Bottom line: After Secure Boot certificates expire in 2026, systems will no longer be able to verify new 2023-signed bootloaders and will not receive security updates against pre-boot attacks.
Three central Microsoft certificates for UEFI Secure Boot will expire between June and October 2026. Systems will continue to start, but will lose the ability to verify new boot components and deploy future security updates.
The cryptographic trust anchors of UEFI Secure Boot originate largely from 2011 and are approaching the end of their fifteen-year lifespan. Three Microsoft certificates are affected: the Microsoft Corporation KEK CA 2011 (expiry 24 June 2026), the Microsoft UEFI CA 2011 (expiry 27 June 2026) and the Microsoft Windows Production PCA 2011 (expiry 19 October 2026).
An expired certificate does not cause hardware failure. Already trusted bootloaders will continue to function, and systems will start without interruption. The actual problem is more subtle: the security posture of the boot layer freezes as of 2026. Systems lose the ability to verify new boot components that will only be signed with 2023 certificates, and cannot deploy updated revocation lists against bootkits.

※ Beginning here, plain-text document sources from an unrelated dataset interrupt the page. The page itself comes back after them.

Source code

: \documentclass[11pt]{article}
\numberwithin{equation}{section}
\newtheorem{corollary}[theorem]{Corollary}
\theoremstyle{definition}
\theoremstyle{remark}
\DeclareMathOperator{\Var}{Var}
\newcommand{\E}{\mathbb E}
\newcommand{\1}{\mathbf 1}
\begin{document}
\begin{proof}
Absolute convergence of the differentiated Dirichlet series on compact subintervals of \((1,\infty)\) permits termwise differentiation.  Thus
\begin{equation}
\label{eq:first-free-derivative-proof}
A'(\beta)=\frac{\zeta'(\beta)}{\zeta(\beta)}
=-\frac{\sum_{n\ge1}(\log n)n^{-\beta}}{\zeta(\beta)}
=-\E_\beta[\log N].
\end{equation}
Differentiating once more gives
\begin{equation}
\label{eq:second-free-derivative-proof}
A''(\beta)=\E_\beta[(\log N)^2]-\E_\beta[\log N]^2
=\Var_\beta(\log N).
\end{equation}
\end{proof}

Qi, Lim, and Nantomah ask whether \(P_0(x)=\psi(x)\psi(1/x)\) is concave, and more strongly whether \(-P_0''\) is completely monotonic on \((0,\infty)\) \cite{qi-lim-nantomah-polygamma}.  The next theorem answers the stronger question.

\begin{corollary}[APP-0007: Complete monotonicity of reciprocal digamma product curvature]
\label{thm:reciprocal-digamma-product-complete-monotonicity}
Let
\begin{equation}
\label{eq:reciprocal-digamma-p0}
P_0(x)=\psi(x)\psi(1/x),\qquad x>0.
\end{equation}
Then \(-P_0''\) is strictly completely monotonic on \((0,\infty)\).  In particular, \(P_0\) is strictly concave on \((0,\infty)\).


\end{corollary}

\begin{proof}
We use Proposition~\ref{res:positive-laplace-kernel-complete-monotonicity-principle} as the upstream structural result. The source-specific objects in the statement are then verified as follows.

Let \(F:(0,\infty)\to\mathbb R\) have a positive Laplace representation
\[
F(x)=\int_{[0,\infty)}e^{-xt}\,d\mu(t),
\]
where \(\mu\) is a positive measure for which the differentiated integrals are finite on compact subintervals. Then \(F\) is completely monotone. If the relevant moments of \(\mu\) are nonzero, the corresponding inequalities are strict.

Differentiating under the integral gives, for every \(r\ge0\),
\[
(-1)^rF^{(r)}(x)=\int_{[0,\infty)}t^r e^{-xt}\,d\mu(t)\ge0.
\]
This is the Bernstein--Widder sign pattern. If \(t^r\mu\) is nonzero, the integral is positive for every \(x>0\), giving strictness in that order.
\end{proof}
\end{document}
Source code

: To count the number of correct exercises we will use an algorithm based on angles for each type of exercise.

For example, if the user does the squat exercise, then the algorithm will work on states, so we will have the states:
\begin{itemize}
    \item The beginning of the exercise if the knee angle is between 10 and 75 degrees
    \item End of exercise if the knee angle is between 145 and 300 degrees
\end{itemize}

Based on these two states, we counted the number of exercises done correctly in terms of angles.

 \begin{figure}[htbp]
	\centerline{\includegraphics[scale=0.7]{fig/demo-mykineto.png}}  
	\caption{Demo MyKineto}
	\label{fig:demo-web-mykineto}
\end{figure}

After the KEK CA 2011 expires, Microsoft will no longer be able to provide signed updates to the signature and revocation database.
Practical impacts are seen primarily in new installations and updates: a fresh Windows or Linux installation from a current installation medium will fail verification if the firmware does not recognize the new 2023 certificates. This also explicitly affects Linux, as the Third-Party UEFI CA is responsible for the Linux Shim. After June 2026, security updates for boot components signed exclusively with 2023 certificates cannot be verified on affected systems.
New risks also emerge when updating Secure Boot certificates. Any change to the Secure Boot variables changes PCR7 measurements, which on systems with BitLocker enabled can trigger a recovery key prompt. Microsoft therefore recommends temporarily suspending BitLocker before the update.